Problem to solve:
The required output is the line with "Quantitatively, the tracking" through the final line of the entries, each one exactly as it stands.

:::::

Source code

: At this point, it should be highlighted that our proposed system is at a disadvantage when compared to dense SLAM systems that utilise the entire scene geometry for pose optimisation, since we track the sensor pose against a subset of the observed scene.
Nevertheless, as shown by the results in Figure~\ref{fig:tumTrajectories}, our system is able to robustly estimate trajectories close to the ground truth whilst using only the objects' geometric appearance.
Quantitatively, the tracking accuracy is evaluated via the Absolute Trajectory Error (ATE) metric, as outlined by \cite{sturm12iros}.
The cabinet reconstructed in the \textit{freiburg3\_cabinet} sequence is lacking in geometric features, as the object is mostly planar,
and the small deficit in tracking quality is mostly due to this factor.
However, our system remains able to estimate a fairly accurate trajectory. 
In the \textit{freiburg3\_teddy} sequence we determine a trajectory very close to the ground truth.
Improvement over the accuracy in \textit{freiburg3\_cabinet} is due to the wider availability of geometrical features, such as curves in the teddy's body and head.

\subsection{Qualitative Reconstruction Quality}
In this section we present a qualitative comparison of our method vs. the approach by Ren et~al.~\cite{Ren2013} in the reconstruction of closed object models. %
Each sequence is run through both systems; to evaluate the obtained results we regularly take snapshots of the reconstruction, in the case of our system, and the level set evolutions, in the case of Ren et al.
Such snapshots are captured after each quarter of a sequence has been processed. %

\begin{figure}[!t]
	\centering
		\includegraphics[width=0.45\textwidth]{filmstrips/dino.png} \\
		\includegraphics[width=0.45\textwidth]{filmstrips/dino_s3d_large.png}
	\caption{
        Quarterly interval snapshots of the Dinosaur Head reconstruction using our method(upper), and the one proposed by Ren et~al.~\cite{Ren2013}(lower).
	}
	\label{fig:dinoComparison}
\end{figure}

:::::

Reply:
Quantitatively, the tracking accuracy is evaluated via the Absolute Trajectory Error (ATE) metric, as outlined by \cite{sturm12iros}.
The cabinet reconstructed in the \textit{freiburg3\_cabinet} sequence is lacking in geometric features, as the object is mostly planar,
and the small deficit in tracking quality is mostly due to this factor.
However, our system remains able to estimate a fairly accurate trajectory. 
In the \textit{freiburg3\_teddy} sequence we determine a trajectory very close to the ground truth.
Improvement over the accuracy in \textit{freiburg3\_cabinet} is due to the wider availability of geometrical features, such as curves in the teddy's body and head.

\subsection{Qualitative Reconstruction Quality}
In this section we present a qualitative comparison of our method vs. the approach by Ren et~al.~\cite{Ren2013} in the reconstruction of closed object models. %
Each sequence is run through both systems; to evaluate the obtained results we regularly take snapshots of the reconstruction, in the case of our system, and the level set evolutions, in the case of Ren et al.
Such snapshots are captured after each quarter of a sequence has been processed. %

\begin{figure}[!t]
	\centering
		\includegraphics[width=0.45\textwidth]{filmstrips/dino.png} \\
		\includegraphics[width=0.45\textwidth]{filmstrips/dino_s3d_large.png}
	\caption{
        Quarterly interval snapshots of the Dinosaur Head reconstruction using our method(upper), and the one proposed by Ren et~al.~\cite{Ren2013}(lower).
	}
	\label{fig:dinoComparison}
\end{figure}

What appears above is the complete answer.